As I noted at the beginning of this article, RPA is often referred to as a gateway technology for artificial intelligence. Greg Council, Vice President of Marketing and Product Management at Parascript, explains, “RPA is founded on an early example of expert systems. This form of AI simply entails encoding the knowledge of a subject-matter expert for a given task into a set of rules that a computer-based system can execute. As such, the more specific and well known the given task, the better RPA is at successfully automating it. But RPA software lacks built-in ‘intelligence’.”[5] The next step in that direction is what I call Cognitive Process Automation™ (CPA). Council explains adding machine learning to some RPA processes can have value. He explains, “Most ‘bots’ — a term that identifies a specific automation routine — only work against given rule sets in structured processes. They don’t adapt to new scenarios or learn from mistakes. This realm of AI is called ‘machine learning.’ The most mature (but still relatively new) RPA application of machine learning is the advance of ‘learn by example’ into the bot-configuration process, where a system can monitor — completely in the background — a given SME’s actions for different situations.
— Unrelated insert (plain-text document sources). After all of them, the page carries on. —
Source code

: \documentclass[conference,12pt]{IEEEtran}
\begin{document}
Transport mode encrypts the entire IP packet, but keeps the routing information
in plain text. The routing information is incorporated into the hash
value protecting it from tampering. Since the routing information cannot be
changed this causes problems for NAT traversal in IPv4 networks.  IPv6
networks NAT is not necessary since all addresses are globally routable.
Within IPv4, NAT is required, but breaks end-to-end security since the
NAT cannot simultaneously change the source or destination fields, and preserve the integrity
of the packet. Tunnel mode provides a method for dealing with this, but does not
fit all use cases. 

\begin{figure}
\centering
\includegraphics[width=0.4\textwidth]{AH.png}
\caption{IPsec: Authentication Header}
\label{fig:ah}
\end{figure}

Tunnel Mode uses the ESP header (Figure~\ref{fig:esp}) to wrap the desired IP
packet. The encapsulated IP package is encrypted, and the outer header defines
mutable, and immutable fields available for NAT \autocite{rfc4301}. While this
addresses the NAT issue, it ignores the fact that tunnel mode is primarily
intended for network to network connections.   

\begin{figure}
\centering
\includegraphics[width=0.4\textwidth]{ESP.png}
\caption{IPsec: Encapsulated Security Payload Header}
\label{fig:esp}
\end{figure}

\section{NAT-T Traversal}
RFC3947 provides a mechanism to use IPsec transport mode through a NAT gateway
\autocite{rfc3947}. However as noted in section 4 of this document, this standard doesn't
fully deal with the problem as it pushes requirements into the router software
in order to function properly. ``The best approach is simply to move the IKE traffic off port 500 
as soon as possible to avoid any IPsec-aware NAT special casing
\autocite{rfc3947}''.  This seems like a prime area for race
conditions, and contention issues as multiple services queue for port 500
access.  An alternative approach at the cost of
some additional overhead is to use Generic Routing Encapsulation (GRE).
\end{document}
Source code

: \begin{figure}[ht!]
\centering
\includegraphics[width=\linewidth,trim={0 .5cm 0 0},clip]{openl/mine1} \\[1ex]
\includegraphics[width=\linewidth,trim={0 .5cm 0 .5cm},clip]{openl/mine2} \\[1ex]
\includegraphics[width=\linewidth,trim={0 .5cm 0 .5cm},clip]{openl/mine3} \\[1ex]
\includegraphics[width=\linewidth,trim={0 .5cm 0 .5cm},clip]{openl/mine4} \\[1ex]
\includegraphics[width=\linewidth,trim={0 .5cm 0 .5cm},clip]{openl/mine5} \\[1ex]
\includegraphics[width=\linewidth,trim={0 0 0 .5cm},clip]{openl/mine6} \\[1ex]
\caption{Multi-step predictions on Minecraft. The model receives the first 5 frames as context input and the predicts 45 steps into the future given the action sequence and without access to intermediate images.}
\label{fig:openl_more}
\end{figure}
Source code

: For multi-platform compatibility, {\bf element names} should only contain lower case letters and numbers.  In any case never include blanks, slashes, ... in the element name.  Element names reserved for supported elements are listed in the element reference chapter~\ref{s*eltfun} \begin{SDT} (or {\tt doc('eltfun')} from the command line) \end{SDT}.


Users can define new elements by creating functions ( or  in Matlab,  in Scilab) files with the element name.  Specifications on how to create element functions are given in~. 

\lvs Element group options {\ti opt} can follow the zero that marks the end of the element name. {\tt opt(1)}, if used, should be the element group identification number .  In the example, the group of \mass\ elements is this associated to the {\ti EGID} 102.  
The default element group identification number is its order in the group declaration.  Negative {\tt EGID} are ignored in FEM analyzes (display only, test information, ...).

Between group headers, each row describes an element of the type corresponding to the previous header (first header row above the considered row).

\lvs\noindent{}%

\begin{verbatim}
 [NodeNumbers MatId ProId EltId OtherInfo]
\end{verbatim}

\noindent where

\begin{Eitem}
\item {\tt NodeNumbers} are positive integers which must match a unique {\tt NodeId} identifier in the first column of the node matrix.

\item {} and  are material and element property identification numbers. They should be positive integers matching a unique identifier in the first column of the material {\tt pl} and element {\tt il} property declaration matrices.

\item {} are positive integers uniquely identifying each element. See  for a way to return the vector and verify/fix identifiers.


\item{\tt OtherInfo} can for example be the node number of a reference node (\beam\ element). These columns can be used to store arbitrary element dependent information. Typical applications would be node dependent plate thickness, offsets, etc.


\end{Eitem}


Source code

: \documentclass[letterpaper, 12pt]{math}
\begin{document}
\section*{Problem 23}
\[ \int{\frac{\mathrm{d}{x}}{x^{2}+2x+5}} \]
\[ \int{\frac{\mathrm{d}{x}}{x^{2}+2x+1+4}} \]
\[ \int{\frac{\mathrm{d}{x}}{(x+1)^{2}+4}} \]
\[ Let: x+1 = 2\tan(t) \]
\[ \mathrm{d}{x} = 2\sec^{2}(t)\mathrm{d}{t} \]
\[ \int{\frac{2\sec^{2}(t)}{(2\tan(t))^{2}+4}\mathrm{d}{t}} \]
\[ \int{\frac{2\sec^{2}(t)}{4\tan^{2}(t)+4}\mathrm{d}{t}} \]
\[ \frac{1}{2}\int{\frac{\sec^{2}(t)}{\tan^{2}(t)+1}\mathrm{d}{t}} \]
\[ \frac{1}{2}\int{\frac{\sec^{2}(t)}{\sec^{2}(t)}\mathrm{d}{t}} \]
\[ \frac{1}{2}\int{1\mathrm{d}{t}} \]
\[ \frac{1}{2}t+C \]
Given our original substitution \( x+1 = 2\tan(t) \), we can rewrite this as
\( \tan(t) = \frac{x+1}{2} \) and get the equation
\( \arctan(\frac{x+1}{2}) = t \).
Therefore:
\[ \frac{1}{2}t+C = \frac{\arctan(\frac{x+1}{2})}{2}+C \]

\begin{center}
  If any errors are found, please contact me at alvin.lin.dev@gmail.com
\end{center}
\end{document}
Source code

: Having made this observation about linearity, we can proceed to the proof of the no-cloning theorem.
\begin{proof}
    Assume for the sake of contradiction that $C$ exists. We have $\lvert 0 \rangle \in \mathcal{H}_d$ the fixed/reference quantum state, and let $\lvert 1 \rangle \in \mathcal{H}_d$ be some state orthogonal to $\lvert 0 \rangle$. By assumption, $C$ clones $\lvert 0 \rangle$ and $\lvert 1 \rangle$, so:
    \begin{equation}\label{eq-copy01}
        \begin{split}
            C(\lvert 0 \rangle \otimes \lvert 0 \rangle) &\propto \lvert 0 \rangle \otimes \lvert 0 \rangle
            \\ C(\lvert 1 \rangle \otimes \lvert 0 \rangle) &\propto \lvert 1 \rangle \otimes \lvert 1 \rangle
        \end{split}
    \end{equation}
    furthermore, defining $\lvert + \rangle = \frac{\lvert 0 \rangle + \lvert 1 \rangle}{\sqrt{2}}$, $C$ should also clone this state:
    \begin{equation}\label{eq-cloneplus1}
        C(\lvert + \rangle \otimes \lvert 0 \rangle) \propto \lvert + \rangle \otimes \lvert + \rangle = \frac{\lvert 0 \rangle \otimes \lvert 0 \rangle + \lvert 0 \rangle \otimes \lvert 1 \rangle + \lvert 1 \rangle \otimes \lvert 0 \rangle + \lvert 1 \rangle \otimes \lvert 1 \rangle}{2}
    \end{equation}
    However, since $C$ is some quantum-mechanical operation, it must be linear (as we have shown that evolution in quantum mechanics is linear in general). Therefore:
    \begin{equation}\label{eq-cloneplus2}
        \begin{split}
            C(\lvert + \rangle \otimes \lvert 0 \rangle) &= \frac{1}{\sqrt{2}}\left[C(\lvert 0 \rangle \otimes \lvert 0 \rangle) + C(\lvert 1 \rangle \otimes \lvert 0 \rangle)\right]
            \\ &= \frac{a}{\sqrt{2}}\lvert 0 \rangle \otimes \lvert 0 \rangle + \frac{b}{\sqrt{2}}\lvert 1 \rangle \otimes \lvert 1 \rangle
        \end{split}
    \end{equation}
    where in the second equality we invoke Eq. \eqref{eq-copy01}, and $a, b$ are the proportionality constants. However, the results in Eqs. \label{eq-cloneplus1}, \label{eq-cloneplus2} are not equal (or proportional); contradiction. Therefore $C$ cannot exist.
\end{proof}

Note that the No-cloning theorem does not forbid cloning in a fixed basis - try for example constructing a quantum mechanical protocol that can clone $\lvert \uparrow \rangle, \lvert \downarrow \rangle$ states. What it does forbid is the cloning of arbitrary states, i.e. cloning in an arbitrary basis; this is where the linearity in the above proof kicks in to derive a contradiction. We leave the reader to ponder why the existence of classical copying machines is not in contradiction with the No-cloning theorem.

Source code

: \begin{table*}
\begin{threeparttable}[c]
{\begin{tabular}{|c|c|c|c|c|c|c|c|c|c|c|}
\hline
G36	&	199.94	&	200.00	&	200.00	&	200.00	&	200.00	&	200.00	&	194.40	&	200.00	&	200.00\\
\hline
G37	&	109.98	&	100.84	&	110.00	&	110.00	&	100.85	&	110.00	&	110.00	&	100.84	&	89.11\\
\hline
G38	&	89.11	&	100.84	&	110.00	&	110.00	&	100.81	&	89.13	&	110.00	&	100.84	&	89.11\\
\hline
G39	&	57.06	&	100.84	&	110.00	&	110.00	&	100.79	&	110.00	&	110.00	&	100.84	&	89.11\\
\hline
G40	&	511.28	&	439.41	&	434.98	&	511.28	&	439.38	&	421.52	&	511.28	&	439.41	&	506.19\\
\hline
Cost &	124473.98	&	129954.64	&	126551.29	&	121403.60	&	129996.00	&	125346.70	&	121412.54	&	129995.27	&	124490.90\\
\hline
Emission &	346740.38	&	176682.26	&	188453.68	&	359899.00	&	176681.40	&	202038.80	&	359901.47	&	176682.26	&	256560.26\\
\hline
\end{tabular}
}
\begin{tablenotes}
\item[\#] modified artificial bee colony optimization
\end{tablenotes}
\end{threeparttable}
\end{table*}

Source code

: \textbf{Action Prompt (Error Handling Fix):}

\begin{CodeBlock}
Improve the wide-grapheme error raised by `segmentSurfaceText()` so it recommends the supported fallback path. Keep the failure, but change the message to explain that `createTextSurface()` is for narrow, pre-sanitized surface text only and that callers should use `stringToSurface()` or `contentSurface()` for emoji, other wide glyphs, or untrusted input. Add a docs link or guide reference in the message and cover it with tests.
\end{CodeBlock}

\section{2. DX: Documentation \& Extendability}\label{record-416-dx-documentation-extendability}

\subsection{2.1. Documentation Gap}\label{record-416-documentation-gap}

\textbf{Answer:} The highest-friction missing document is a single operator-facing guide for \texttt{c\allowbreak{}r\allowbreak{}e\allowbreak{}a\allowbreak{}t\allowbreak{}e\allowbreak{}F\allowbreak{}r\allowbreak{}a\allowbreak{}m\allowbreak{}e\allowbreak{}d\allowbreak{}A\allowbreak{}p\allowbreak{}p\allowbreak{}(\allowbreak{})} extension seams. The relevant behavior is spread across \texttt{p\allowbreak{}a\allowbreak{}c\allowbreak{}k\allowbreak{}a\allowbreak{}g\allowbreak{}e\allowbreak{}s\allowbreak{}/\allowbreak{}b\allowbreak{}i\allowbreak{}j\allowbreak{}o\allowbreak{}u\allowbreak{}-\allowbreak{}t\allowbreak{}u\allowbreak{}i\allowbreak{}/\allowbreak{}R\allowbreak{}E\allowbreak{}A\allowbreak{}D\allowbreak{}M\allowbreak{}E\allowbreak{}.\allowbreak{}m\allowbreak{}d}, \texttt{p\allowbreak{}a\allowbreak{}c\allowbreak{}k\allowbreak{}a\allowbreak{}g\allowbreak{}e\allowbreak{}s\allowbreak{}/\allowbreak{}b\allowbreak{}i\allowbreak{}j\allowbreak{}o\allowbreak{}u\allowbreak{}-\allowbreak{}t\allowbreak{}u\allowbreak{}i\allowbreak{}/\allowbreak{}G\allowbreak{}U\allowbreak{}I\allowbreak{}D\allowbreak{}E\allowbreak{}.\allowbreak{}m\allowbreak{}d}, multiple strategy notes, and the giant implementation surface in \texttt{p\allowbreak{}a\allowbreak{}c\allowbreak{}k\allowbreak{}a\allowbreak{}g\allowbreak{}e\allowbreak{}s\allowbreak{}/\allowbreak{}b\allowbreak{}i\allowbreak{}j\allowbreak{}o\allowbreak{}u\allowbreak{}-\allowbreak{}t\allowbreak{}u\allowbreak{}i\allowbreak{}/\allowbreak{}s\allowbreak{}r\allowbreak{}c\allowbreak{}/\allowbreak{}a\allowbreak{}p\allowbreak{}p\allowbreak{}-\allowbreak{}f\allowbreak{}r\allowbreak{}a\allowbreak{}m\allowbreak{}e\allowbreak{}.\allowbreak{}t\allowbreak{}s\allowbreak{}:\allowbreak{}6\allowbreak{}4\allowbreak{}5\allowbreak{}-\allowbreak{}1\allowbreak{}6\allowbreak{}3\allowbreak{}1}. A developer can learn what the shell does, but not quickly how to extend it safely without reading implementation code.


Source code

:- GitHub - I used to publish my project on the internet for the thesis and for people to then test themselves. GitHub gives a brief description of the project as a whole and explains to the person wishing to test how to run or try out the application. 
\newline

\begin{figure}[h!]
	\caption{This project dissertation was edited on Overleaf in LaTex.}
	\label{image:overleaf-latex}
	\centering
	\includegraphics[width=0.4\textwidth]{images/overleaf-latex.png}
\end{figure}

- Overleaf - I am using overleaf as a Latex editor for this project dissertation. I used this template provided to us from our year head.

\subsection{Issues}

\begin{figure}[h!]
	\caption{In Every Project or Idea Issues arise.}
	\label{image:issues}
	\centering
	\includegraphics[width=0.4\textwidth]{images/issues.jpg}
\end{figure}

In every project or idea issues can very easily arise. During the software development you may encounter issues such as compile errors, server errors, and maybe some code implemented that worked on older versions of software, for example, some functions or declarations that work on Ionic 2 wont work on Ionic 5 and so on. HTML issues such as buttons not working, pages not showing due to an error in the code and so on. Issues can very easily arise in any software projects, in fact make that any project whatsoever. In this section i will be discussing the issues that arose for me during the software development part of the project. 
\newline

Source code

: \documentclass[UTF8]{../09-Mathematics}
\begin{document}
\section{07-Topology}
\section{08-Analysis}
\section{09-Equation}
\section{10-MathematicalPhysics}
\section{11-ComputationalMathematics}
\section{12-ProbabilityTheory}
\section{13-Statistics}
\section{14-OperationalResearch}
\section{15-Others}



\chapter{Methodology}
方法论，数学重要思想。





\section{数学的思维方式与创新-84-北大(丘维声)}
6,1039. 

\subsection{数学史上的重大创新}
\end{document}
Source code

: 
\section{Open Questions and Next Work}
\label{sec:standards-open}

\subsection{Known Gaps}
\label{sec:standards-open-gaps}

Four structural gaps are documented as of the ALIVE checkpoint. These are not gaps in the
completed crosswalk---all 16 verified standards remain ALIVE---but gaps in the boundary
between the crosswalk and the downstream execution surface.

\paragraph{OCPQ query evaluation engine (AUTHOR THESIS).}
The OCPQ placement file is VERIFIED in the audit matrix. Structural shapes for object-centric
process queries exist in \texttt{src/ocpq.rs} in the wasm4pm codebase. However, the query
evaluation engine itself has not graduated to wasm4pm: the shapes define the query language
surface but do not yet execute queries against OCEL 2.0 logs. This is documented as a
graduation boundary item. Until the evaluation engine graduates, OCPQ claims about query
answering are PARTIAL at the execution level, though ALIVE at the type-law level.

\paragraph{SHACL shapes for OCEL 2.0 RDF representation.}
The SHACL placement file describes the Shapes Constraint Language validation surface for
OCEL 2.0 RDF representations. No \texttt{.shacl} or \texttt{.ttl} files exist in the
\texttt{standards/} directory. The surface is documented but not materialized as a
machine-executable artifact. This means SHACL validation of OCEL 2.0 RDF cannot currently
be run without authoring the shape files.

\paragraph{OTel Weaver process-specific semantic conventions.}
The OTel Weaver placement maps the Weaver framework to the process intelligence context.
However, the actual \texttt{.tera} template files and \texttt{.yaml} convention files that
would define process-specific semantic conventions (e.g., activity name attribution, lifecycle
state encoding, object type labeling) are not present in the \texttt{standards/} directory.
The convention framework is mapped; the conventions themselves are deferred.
This monitoring manifests itself as a ‘learned’ set of rules that can be implemented once complete, and it can be superior and more flexible than traditional rule-based approaches.”


Wayne Butterfield (@Waynaldo82), Director of Cognitive Automation and Innovation at ISG, believes the step beyond machine learning-enhanced RPA is intelligent automation.[6] He explains, “Intelligent automation technologies provide the following features”:


Image Recognition. “Image recognition … can review an invoice or confirm an identity via facial recognition.”


Natural Language Processing (NLP). “NLP … can understand the intent in a fixed body of text.”


Cognitive Reasoning. “Cognitive Reasoning … can make a complex decision based on various data points.”


Data Analysis and Extraction. “Data Analysis and Extraction … can find patterns in data sets or extract information from a contract or other legal document. When orchestrated correctly, intelligent automation technologies are enabling companies to automate processes that — until now — have been un-automatable.”


Cognitive platforms, like the Enterra Cognitive Core™, can provide many of these features. Not all processes require all features, which is why most analysts agree careful thought and consideration needs to go into the planning for every RPA or CPA implementation.


[1] Sarah Berkowski and Thomas Kohlenbach, “7 Ways Robotic Process Automation Can Succeed,” CMS Wire, 10 may 2018.
[2] Roberto Torres, “To succeed at RPA adoption, don’t automate inefficient processes,” CIO Dive, 5 February 2020.
[3] Sara Castellanos and Steven Norton, “Robotic Process Automation Efforts Suffer From Poor Planning: Study,” The Wall Street Journal, 22 March 2018.
[4] Alison DeNisco Rayome, “How to implement robotic process automation: 3 tips,” TechRepublic, 27 March 2018.
[5] Greg Council, “Injecting (Artificial) Intelligence into Robotic Process Automation,” Experfy, 2 May 2018.
[6] Wayne Butterfield, “Looking beyond RPA to intelligent automation,” Information Management, 13 August 2018.